![]() |
|
|
Teachers honored for dedication to Catholic education
By Denver Catholic Register
Schools across the Denver Archdiocese are observing Catholic Schools Week from Jan. 27 to Feb. 2. Several teachers in the archdiocese this year are celebrating their milestone anniversaries and many years of commitment to Catholic education. The following are short profiles on some of these educators.
35 years
|
Dilia Taylor |
Dilia Taylor
Our Lady of Fatima, Lakewood
When she teaches, Dilia Taylor reminds her students about why they’re there.
“I stress the reason we are all here is to make it to heaven someday,” Taylor said. “That is what I try very hard to instill in the sixth-, seventh- and eighth-graders that I am so fortunate to teach. Keep your aim to heaven.”

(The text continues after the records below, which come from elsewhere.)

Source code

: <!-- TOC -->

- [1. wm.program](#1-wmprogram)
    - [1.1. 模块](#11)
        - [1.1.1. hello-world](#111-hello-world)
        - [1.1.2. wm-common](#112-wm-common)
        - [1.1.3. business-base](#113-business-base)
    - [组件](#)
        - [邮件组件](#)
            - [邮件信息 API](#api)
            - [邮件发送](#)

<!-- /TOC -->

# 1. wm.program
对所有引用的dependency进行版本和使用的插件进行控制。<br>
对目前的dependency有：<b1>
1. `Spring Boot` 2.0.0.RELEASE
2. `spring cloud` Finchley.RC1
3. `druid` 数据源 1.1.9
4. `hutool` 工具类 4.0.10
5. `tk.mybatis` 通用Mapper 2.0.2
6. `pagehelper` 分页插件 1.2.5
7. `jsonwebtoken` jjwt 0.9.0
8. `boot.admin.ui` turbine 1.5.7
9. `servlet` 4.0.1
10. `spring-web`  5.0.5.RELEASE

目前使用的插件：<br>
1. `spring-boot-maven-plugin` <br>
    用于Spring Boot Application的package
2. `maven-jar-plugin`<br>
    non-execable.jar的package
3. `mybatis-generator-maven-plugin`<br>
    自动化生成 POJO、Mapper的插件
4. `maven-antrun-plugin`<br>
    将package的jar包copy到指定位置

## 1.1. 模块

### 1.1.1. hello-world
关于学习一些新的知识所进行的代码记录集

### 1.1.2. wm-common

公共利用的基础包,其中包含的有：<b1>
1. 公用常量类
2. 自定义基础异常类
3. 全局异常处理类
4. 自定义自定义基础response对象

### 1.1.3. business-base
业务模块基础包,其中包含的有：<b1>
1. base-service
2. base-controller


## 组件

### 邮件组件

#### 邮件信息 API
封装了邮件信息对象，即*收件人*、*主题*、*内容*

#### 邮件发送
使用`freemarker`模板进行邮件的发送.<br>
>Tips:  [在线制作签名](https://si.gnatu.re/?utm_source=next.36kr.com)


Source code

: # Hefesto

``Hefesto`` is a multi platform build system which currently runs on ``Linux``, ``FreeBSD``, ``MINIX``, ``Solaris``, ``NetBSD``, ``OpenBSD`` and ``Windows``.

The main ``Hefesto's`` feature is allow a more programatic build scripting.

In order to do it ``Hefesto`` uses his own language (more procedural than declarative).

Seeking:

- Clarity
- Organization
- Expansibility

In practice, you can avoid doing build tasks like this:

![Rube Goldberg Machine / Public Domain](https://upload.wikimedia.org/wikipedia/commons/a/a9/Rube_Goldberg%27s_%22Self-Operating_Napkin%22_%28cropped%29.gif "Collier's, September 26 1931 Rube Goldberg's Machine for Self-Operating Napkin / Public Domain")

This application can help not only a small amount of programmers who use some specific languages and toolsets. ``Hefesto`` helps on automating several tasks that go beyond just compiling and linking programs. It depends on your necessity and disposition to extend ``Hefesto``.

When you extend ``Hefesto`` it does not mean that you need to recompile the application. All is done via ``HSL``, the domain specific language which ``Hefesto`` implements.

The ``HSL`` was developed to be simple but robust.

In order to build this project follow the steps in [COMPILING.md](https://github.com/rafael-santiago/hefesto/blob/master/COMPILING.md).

For 47 years—35 years in the Denver Archdiocese and more than 10 in the Denver public school system—Taylor has served as an educator and principal.

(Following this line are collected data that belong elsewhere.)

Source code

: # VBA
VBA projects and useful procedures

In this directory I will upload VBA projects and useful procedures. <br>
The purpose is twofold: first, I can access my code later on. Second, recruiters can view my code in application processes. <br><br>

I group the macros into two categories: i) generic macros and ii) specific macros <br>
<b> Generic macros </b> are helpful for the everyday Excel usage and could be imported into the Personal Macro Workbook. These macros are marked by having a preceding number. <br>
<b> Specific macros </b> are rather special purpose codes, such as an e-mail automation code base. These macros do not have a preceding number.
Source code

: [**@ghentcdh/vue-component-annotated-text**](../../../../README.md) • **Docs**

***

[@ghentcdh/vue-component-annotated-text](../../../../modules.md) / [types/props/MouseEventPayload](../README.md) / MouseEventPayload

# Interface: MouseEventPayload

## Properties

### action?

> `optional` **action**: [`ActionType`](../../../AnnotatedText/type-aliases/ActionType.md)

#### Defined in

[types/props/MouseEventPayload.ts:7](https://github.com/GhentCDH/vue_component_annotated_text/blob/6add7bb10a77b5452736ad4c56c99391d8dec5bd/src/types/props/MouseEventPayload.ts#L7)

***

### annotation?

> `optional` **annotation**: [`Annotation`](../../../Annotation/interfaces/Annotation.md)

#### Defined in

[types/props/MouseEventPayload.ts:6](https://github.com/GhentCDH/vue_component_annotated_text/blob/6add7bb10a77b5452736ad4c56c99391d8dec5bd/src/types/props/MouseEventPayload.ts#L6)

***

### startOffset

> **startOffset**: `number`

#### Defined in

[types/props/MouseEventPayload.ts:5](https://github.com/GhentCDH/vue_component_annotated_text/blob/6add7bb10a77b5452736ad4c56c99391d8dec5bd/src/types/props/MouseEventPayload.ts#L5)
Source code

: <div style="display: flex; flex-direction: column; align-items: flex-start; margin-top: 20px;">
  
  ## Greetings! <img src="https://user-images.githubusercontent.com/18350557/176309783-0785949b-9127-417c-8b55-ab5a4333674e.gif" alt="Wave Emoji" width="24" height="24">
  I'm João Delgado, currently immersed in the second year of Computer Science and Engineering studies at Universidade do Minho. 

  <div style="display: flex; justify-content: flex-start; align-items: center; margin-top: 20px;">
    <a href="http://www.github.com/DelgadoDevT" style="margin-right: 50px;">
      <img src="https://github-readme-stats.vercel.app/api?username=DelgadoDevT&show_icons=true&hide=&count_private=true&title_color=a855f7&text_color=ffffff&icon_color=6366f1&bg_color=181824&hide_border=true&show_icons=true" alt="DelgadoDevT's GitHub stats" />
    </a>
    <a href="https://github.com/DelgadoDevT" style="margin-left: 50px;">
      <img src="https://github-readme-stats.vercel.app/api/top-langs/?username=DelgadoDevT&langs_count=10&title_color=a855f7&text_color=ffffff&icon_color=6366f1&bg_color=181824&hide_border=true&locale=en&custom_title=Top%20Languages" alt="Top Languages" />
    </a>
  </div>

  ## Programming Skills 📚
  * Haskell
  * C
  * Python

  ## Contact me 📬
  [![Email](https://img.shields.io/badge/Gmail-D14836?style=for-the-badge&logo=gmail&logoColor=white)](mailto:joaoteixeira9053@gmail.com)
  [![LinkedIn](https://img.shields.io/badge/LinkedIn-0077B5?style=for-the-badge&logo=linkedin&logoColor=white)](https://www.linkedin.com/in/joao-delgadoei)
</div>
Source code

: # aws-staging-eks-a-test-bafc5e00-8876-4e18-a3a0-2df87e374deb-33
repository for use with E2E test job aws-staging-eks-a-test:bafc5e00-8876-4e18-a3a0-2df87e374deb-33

The Denver native attended St. Catherine of Siena in Denver and St. Mary’s Academy High School in Englewood before earning a degree from the former Loretto Heights College in Denver. She attended the University of Colorado Boulder for her master’s degree in guidance and counseling.
After marrying and raising two children, Taylor taught at Notre Dame in Denver for 15 years. She was promoted to principal of St. Catherine of Siena and led there for 15 years until her retirement in 2007.

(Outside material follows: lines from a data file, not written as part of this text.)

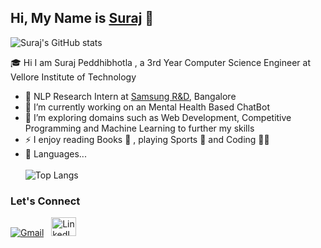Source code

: ## Hi, My Name is [Suraj](https://www.github.com/Surajpedd) 👋

   ![Suraj's GitHub stats](https://github-readme-stats.vercel.app/api?username=Surajpedd&count_private=true&show_icons=true&theme=yeblu&hide=prs,issues)

🎓 Hi I am Suraj Peddhibhotla , a 3rd Year Computer Science Engineer at Vellore Institute of Technology

- 💼 NLP Research Intern at [Samsung R&D](https://research.samsung.com/sri-b), Bangalore
- 🚀 I’m currently working on an Mental Health Based ChatBot
- 🌱 I’m exploring domains such as Web Development, Competitive Programming and Machine Learning to further my skills
- ⚡ I enjoy reading Books 📖 , playing Sports 🏀 and Coding 👨‍💻
- 🔭 Languages...<br><br>
![Top Langs](https://github-readme-stats.vercel.app/api/top-langs/?username=Surajpedd&layout=compact)

### Let's Connect

<a href="mailto:surajpedd@gmail.com"><img src="https://img.shields.io/badge/gmail-%23D14836.svg?&style=for-the-badge&logo=gmail&logoColor=white" alt="Gmail"/></a>&nbsp;&nbsp;
<a href="https://www.linkedin.com/in/surajpedd/"><img src="https://raw.githubusercontent.com/rahuldkjain/github-profile-readme-generator/master/src/images/icons/Social/linked-in-alt.svg" alt="LinkedIn" height="30" width="40"></a>

<!--
### 👨‍💻 My Profiles :-

<a href ="https://www.hackerrank.com/Suraj_19BCE1044"><img src = "https://img.shields.io/badge/CodeChef-%23964B00.svg?style=for-the-badge&logo=CodeChef&logoColor=white"></a>&nbsp;
<a href="https://www.codechef.com/users/suraj_pedd"><img src = "https://raw.githubusercontent.com/rahuldkjain/github-profile-readme-generator/master/src/images/icons/Social/hackerrank.svg" height="30" width="40"></a>&nbsp;
<a href="https://leetcode.com/im_Groot"><img src = "https://raw.githubusercontent.com/rahuldkjain/github-profile-readme-generator/master/src/images/icons/Social/leet-code.svg" height="25" width="40"></a>&nbsp;
<a href="https://auth.geeksforgeeks.org/user/surajpedd"><img src = "https://img.shields.io/badge/GeeksforGeeks-gray?style=for-the-badge&logo=geeksforgeeks&logoColor=35914c"></a>
->
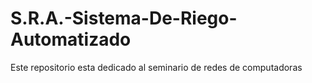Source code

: # S.R.A.-Sistema-De-Riego-Automatizado
Este repositorio esta dedicado al seminario de redes de computadoras 
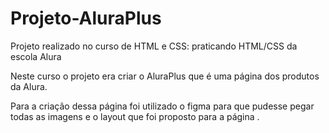 # Projeto-AluraPlus

Projeto realizado no curso de HTML e CSS: praticando HTML/CSS da escola Alura

Neste curso o projeto era criar o AluraPlus que é uma página dos produtos da Alura. 

Para a criação dessa página foi utilizado o figma para que pudesse pegar todas as imagens e o layout que foi proposto para a página  .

Teaching is engrained in her, she said.
“You get me talking about teaching and kids, I explode,” Taylor said.
She loves teaching children and teenagers, in whom she sees goodness and a desire to be led to the truth.
“When I teach them I can see that goodness comes out,” she said. “They want to do what our Lord wants them to do but it’s hard. They’ve got so many influences around them but it’s hard to get that goal of heaven there.”
Education drew her out of retirement a year later when she was offered a position to teach religion at Our Lady of Fatima School in Lakewood. She’s in her fifth year of teaching there.
“I retired then that first year but I didn’t like retirement,” she said.
At Our Lady of Fatima, she said, she is where the Lord wants her.
“It’s where I want to keep teaching,” Taylor said.
30 years
|
Anna-Marie Berger |
Anna-Marie Berger
Sacred Heart of Jesus School, Boulder
Education has a special place in Anna-Marie Berger’s heart.
“My entire educational years were with Catholic schools and from the ‘sisters’ of the Jesuits,” she said.
She was part of the largest Catholic school system in Chicago, where she attended school.
“Yet we were all part of the family,” Berger said. “This feeling has carried me through my entire career in education, especially as I teach second-generation families (students of former students).”
Throughout her teaching career, Berger’s philosophy has been to interweave faith with knowledge and to encourage education to continue throughout a child’s lifetime.
Berger graduated from Loyola University in Chicago with a bachelor’s in English. She taught for 13 years in Chicago before coming to Colorado and joining the Sacred Heart of Jesus School staff. Since becoming a teacher at the Boulder school in 1983, Berger has served as librarian and instructs students on study skills.
|
Sue Troxel |
Sue Troxel
All Souls School, Englewood
Sue Troxel believes in lifelong learning.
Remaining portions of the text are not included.